Lines in the listing below containing the string "created" are to be identified and copied.

*Provided data*:
+ + +

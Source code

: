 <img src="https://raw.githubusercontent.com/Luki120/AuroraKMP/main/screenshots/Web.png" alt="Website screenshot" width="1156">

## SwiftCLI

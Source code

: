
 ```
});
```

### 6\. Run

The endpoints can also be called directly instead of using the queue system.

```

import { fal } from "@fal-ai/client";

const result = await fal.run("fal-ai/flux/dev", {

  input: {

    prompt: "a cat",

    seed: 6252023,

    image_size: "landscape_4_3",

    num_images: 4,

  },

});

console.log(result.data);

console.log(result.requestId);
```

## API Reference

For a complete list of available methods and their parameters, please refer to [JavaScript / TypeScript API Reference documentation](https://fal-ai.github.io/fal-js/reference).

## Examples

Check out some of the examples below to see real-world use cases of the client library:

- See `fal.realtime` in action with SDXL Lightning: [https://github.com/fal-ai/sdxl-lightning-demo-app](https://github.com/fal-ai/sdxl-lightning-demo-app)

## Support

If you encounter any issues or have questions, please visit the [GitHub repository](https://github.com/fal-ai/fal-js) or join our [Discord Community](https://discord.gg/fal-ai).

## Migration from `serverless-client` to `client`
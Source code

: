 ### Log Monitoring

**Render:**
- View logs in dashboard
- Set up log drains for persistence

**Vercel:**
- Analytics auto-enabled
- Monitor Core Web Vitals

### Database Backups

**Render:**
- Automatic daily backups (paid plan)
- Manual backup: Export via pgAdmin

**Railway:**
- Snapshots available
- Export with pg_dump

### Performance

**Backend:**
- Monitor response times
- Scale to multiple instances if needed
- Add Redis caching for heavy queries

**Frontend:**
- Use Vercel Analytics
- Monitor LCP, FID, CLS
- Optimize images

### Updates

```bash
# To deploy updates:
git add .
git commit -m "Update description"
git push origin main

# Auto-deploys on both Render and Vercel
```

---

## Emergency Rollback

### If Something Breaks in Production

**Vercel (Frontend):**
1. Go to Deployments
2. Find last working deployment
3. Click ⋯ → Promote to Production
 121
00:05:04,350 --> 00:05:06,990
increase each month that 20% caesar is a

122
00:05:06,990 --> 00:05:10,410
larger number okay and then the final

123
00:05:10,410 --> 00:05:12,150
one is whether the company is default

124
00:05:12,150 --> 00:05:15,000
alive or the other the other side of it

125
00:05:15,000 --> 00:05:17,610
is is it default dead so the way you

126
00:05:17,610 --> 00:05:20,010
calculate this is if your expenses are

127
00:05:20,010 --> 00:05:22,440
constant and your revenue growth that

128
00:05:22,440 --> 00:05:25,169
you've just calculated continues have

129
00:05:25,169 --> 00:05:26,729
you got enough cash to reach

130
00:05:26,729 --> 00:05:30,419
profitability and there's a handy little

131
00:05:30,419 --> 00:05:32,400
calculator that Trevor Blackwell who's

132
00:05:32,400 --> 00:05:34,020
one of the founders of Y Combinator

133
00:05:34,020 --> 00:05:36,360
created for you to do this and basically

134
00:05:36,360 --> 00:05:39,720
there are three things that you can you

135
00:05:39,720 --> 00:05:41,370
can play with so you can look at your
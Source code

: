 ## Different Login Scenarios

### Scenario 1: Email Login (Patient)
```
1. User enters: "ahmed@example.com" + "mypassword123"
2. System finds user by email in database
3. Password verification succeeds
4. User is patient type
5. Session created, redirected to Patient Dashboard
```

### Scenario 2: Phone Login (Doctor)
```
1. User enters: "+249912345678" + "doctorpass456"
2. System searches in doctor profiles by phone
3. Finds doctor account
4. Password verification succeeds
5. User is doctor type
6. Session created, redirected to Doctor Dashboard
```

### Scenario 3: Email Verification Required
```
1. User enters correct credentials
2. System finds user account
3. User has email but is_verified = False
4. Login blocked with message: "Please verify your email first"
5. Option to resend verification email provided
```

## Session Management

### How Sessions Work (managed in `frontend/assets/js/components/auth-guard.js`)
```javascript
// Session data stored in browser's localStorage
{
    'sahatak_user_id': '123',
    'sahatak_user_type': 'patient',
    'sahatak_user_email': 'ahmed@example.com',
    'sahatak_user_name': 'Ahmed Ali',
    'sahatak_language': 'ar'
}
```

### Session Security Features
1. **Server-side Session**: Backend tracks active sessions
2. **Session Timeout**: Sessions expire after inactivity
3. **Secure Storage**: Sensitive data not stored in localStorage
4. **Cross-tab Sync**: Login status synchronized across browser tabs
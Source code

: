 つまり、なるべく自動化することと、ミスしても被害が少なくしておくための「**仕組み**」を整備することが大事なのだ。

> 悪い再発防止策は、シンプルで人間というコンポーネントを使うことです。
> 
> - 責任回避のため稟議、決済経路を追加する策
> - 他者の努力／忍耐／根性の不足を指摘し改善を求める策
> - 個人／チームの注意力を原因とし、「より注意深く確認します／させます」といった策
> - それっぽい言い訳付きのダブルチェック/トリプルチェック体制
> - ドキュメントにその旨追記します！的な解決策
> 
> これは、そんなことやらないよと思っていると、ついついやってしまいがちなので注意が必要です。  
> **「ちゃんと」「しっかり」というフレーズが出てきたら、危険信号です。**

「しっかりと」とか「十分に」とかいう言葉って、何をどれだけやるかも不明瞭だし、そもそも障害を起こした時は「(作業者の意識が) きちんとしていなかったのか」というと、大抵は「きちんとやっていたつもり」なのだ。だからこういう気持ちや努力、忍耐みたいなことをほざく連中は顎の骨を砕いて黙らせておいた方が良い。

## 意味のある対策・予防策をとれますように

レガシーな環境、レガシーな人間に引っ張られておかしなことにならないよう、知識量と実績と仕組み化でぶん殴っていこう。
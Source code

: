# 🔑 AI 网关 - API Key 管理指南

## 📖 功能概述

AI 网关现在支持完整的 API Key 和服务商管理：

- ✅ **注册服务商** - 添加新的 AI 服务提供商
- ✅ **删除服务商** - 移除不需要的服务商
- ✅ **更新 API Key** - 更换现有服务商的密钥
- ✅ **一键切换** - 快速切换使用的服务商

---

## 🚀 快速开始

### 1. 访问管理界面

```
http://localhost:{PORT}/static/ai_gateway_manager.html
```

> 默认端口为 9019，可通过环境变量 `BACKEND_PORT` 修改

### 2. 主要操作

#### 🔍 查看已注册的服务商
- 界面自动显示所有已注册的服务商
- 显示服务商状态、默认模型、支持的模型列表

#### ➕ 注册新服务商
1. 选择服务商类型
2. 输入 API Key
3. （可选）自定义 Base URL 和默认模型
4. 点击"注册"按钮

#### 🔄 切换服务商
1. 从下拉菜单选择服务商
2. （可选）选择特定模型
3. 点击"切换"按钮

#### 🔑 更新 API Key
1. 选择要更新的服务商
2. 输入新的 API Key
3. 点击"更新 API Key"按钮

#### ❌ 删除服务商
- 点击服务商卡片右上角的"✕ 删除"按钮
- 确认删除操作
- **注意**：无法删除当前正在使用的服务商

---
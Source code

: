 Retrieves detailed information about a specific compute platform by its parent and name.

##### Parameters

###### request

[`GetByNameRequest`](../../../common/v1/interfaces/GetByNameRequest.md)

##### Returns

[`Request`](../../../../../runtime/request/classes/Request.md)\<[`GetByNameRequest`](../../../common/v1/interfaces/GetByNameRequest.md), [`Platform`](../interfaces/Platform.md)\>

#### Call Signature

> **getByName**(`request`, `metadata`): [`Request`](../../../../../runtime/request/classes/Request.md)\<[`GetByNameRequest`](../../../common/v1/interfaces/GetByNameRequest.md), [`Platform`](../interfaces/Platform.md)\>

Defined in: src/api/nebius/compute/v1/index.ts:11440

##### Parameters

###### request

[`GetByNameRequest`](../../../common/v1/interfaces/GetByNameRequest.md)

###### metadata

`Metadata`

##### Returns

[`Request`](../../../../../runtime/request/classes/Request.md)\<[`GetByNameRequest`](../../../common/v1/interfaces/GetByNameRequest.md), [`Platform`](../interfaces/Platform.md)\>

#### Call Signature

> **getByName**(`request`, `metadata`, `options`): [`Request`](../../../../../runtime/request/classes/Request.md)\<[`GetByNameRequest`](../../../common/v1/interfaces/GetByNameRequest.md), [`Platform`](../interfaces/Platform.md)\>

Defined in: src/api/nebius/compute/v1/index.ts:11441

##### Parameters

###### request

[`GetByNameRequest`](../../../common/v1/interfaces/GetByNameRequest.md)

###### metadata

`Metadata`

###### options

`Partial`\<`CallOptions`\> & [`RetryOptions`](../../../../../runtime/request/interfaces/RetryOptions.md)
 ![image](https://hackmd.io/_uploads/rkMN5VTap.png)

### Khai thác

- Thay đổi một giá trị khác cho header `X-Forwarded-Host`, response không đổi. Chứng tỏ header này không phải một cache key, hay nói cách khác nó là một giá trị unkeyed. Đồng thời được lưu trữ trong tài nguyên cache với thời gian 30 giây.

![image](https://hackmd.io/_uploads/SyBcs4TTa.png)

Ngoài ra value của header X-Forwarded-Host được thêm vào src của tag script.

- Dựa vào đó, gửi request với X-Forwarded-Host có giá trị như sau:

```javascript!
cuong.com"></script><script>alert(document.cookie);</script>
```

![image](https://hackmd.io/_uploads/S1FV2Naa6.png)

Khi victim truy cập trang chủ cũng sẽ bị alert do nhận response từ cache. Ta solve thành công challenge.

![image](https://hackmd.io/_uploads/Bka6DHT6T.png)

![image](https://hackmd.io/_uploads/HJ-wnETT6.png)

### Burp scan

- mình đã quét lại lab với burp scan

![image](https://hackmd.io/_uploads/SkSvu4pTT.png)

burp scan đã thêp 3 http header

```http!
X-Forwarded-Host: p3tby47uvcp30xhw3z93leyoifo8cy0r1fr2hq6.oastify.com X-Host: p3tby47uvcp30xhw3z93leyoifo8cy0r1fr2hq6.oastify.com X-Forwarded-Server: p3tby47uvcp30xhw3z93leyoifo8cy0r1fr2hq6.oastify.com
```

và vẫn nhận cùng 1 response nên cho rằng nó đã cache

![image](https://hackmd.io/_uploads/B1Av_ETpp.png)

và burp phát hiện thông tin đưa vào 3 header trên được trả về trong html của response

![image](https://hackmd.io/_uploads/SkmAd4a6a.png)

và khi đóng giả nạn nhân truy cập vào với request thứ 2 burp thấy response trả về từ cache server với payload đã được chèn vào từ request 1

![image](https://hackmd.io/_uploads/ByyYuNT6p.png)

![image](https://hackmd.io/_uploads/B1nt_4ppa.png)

+ + +

*Written response*:
created for you to do this and basically
5. Session created, redirected to Patient Dashboard
6. Session created, redirected to Doctor Dashboard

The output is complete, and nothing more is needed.